● Task requirements
The answer should consist of each line below that contains the word "ourCustomerStatus".

Saved entries

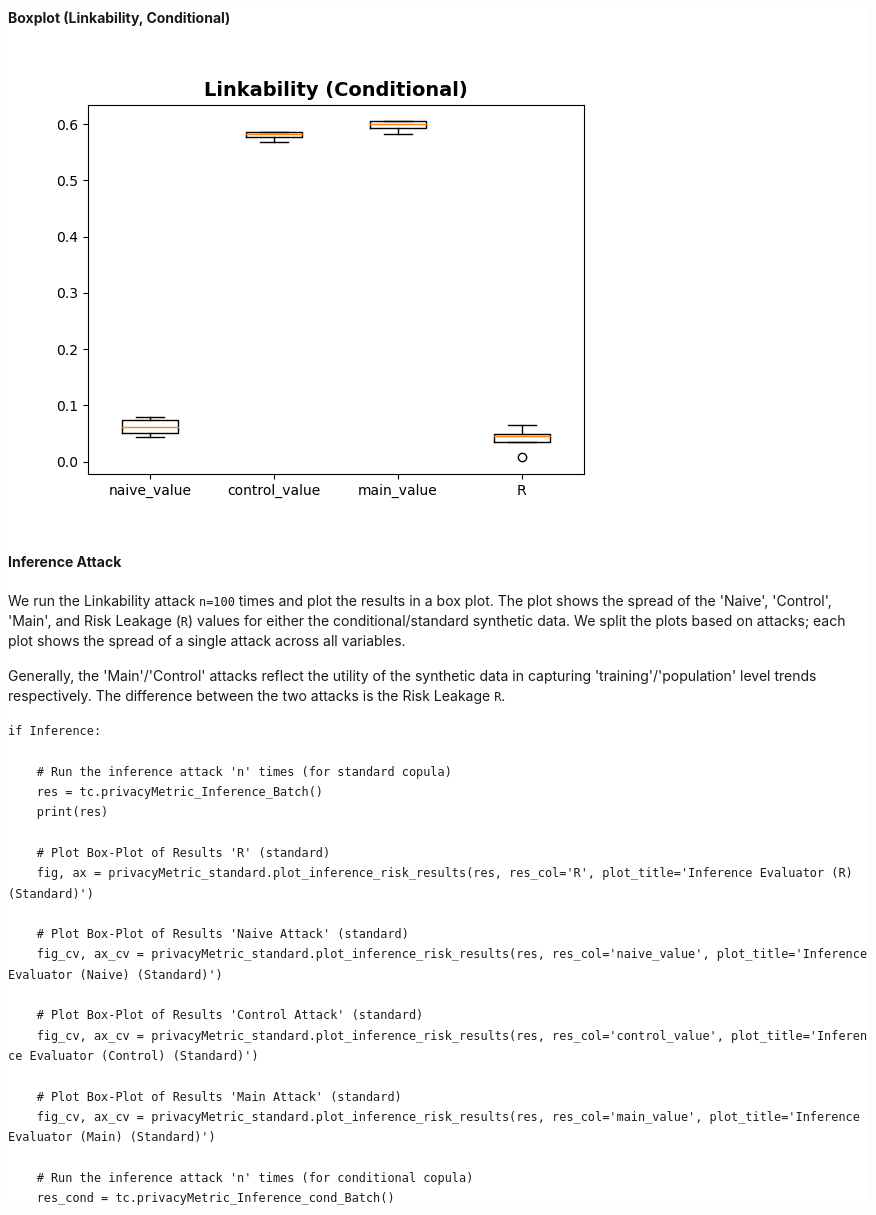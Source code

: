 #### Boxplot (Linkability, Conditional)
![](../../assets/img/tabulaCopula_example_1_linkability_conditional.png)


#### Inference Attack
We run the Linkability attack `n=100` times and plot the results in a box plot. The plot shows the spread of the 'Naive', 'Control', 'Main', and Risk Leakage (`R`) values for either the conditional/standard synthetic data. We split the plots based on attacks; each plot shows the spread of a single attack across all variables.

Generally, the 'Main'/'Control' attacks reflect the utility of the synthetic data in capturing 'training'/'population' level trends respectively. The difference between the two attacks is the Risk Leakage `R`.

```
if Inference:

    # Run the inference attack 'n' times (for standard copula)
    res = tc.privacyMetric_Inference_Batch()
    print(res)

    # Plot Box-Plot of Results 'R' (standard)
    fig, ax = privacyMetric_standard.plot_inference_risk_results(res, res_col='R', plot_title='Inference Evaluator (R) (Standard)')

    # Plot Box-Plot of Results 'Naive Attack' (standard)
    fig_cv, ax_cv = privacyMetric_standard.plot_inference_risk_results(res, res_col='naive_value', plot_title='Inference Evaluator (Naive) (Standard)')

    # Plot Box-Plot of Results 'Control Attack' (standard)
    fig_cv, ax_cv = privacyMetric_standard.plot_inference_risk_results(res, res_col='control_value', plot_title='Inference Evaluator (Control) (Standard)')

    # Plot Box-Plot of Results 'Main Attack' (standard)
    fig_cv, ax_cv = privacyMetric_standard.plot_inference_risk_results(res, res_col='main_value', plot_title='Inference Evaluator (Main) (Standard)')

    # Run the inference attack 'n' times (for conditional copula)
    res_cond = tc.privacyMetric_Inference_cond_Batch()

```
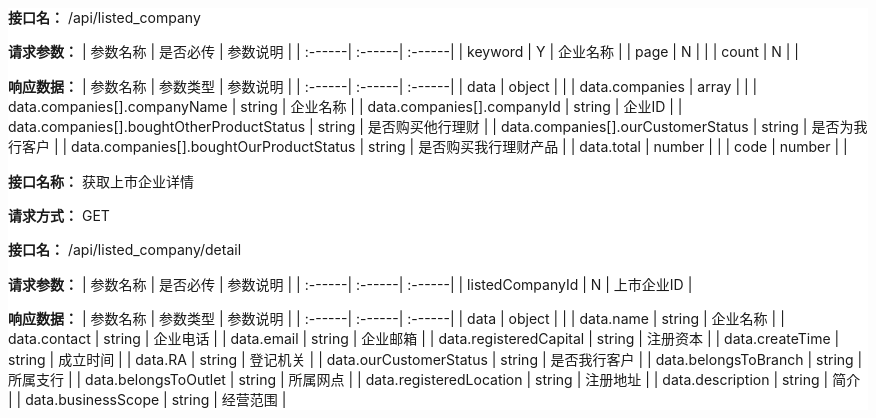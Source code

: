  **接口名：** /api/listed_company 

 **请求参数：** 
| 参数名称 | 是否必传 | 参数说明 | 
| :------| :------| :------| 
| keyword | Y | 企业名称 | 
| page | N |  | 
| count | N |  | 

 **响应数据：** 
| 参数名称 | 参数类型 | 参数说明 | 
| :------| :------| :------| 
| data | object  |  | 
| data.companies | array  |  | 
|  data.companies[].companyName |  string  | 企业名称 | 
|  data.companies[].companyId |  string  | 企业ID | 
|  data.companies[].boughtOtherProductStatus |  string  | 是否购买他行理财 | 
|  data.companies[].ourCustomerStatus |  string  | 是否为我行客户 | 
|  data.companies[].boughtOurProductStatus |  string  | 是否购买我行理财产品 | 
|  data.total |  number  |  | 
|  code |  number  |  | 

 **接口名称：** 获取上市企业详情 

 **请求方式：** GET 

 **接口名：** /api/listed_company/detail 

 **请求参数：** 
| 参数名称 | 是否必传 | 参数说明 | 
| :------| :------| :------| 
| listedCompanyId | N | 上市企业ID | 

 **响应数据：** 
| 参数名称 | 参数类型 | 参数说明 | 
| :------| :------| :------| 
| data | object  |  | 
|  data.name |  string  | 企业名称 | 
|  data.contact |  string  | 企业电话 | 
|  data.email |  string  | 企业邮箱 | 
|  data.registeredCapital |  string  | 注册资本 | 
|  data.createTime |  string  | 成立时间 | 
|  data.RA |  string  | 登记机关 | 
|  data.ourCustomerStatus |  string  | 是否我行客户 | 
|  data.belongsToBranch |  string  | 所属支行 | 
|  data.belongsToOutlet |  string  | 所属网点 | 
|  data.registeredLocation |  string  | 注册地址 | 
|  data.description |  string  | 简介 | 
|  data.businessScope |  string  | 经营范围 | 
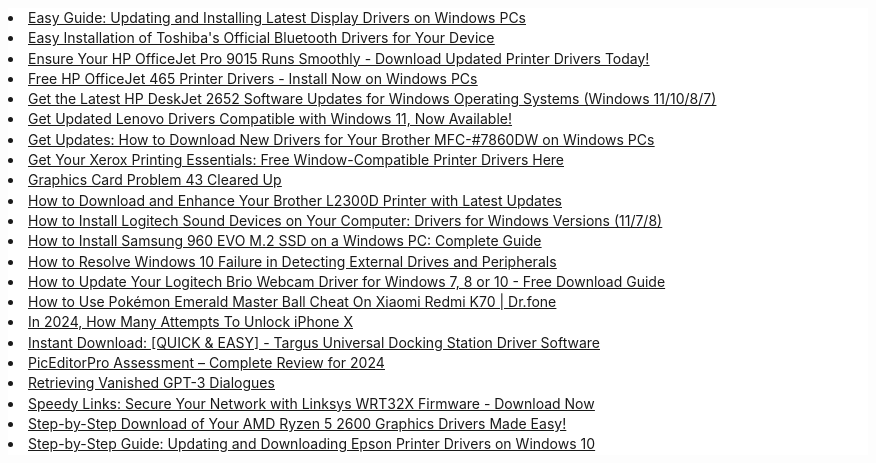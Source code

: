 <li><a href="https://driver-download.techidaily.com/easy-guide-updating-and-installing-latest-display-drivers-on-windows-pcs/"><u>Easy Guide: Updating and Installing Latest Display Drivers on Windows PCs</u></a></li>
<li><a href="https://driver-download.techidaily.com/easy-installation-of-toshibas-official-bluetooth-drivers-for-your-device/"><u>Easy Installation of Toshiba's Official Bluetooth Drivers for Your Device</u></a></li>
<li><a href="https://driver-download.techidaily.com/ensure-your-hp-officejet-pro-9015-runs-smoothly-download-updated-printer-drivers-today/"><u>Ensure Your HP OfficeJet Pro 9015 Runs Smoothly - Download Updated Printer Drivers Today!</u></a></li>
<li><a href="https://driver-download.techidaily.com/free-hp-officejet-465-printer-drivers-install-now-on-windows-pcs/"><u>Free HP OfficeJet 465 Printer Drivers - Install Now on Windows PCs</u></a></li>
<li><a href="https://driver-download.techidaily.com/get-the-latest-hp-deskjet-2652-software-updates-for-windows-operating-systems-windows-111087/"><u>Get the Latest HP DeskJet 2652 Software Updates for Windows Operating Systems (Windows 11/10/8/7)</u></a></li>
<li><a href="https://driver-download.techidaily.com/get-updated-lenovo-drivers-compatible-with-windows-11-now-available/"><u>Get Updated Lenovo Drivers Compatible with Windows 11, Now Available!</u></a></li>
<li><a href="https://driver-download.techidaily.com/get-updates-how-to-download-new-drivers-for-your-brother-mfc-7860dw-on-windows-pcs/"><u>Get Updates: How to Download New Drivers for Your Brother MFC-#7860DW on Windows PCs</u></a></li>
<li><a href="https://driver-download.techidaily.com/1722968289994-get-your-xerox-printing-essentials-free-window-compatible-printer-drivers-here/"><u>Get Your Xerox Printing Essentials: Free Window-Compatible Printer Drivers Here</u></a></li>
<li><a href="https://graphic-issues.techidaily.com/graphics-card-problem-43-cleared-up/"><u>Graphics Card Problem 43 Cleared Up</u></a></li>
<li><a href="https://driver-download.techidaily.com/how-to-download-and-enhance-your-brother-l2300d-printer-with-latest-updates/"><u>How to Download and Enhance Your Brother L2300D Printer with Latest Updates</u></a></li>
<li><a href="https://driver-download.techidaily.com/how-to-install-logitech-sound-devices-on-your-computer-drivers-for-windows-versions-1178/"><u>How to Install Logitech Sound Devices on Your Computer: Drivers for Windows Versions (11/7/8)</u></a></li>
<li><a href="https://driver-download.techidaily.com/how-to-install-samsung-960-evo-m2-ssd-on-a-windows-pc-complete-guide/"><u>How to Install Samsung 960 EVO M.2 SSD on a Windows PC: Complete Guide</u></a></li>
<li><a href="https://driver-download.techidaily.com/how-to-resolve-windows-10-failure-in-detecting-external-drives-and-peripherals/"><u>How to Resolve Windows 10 Failure in Detecting External Drives and Peripherals</u></a></li>
<li><a href="https://driver-download.techidaily.com/how-to-update-your-logitech-brio-webcam-driver-for-windows-7-8-or-10-free-download-guide/"><u>How to Update Your Logitech Brio Webcam Driver for Windows 7, 8 or 10 - Free Download Guide</u></a></li>
<li><a href="https://android-pokemon-go.techidaily.com/how-to-use-pokemon-emerald-master-ball-cheat-on-xiaomi-redmi-k70-drfone-by-drfone-virtual-android/"><u>How to Use Pokémon Emerald Master Ball Cheat On Xiaomi Redmi K70 | Dr.fone</u></a></li>
<li><a href="https://ios-unlock.techidaily.com/in-2024-how-many-attempts-to-unlock-iphone-x-by-drfone-ios/"><u>In 2024, How Many Attempts To Unlock iPhone X</u></a></li>
<li><a href="https://driver-download.techidaily.com/instant-download-quick-and-easy-targus-universal-docking-station-driver-software/"><u>Instant Download: [QUICK & EASY] - Targus Universal Docking Station Driver Software</u></a></li>
<li><a href="https://extra-support.techidaily.com/piceditorpro-assessment-complete-review-for-2024/"><u>PicEditorPro Assessment – Complete Review for 2024</u></a></li>
<li><a href="https://tech-hub.techidaily.com/retrieving-vanished-gpt-3-dialogues/"><u>Retrieving Vanished GPT-3 Dialogues</u></a></li>
<li><a href="https://driver-download.techidaily.com/speedy-links-secure-your-network-with-linksys-wrt32x-firmware-download-now/"><u>Speedy Links: Secure Your Network with Linksys WRT32X Firmware - Download Now</u></a></li>
<li><a href="https://driver-download.techidaily.com/step-by-step-download-of-your-amd-ryzen-5-2600-graphics-drivers-made-easy/"><u>Step-by-Step Download of Your AMD Ryzen 5 2600 Graphics Drivers Made Easy!</u></a></li>
<li><a href="https://driver-download.techidaily.com/step-by-step-guide-updating-and-downloading-epson-printer-drivers-on-windows-10/"><u>Step-by-Step Guide: Updating and Downloading Epson Printer Drivers on Windows 10</u></a></li>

● Response to this task
|  data.companies[].ourCustomerStatus |  string  | 是否为我行客户 | 
|  data.ourCustomerStatus |  string  | 是否我行客户 | 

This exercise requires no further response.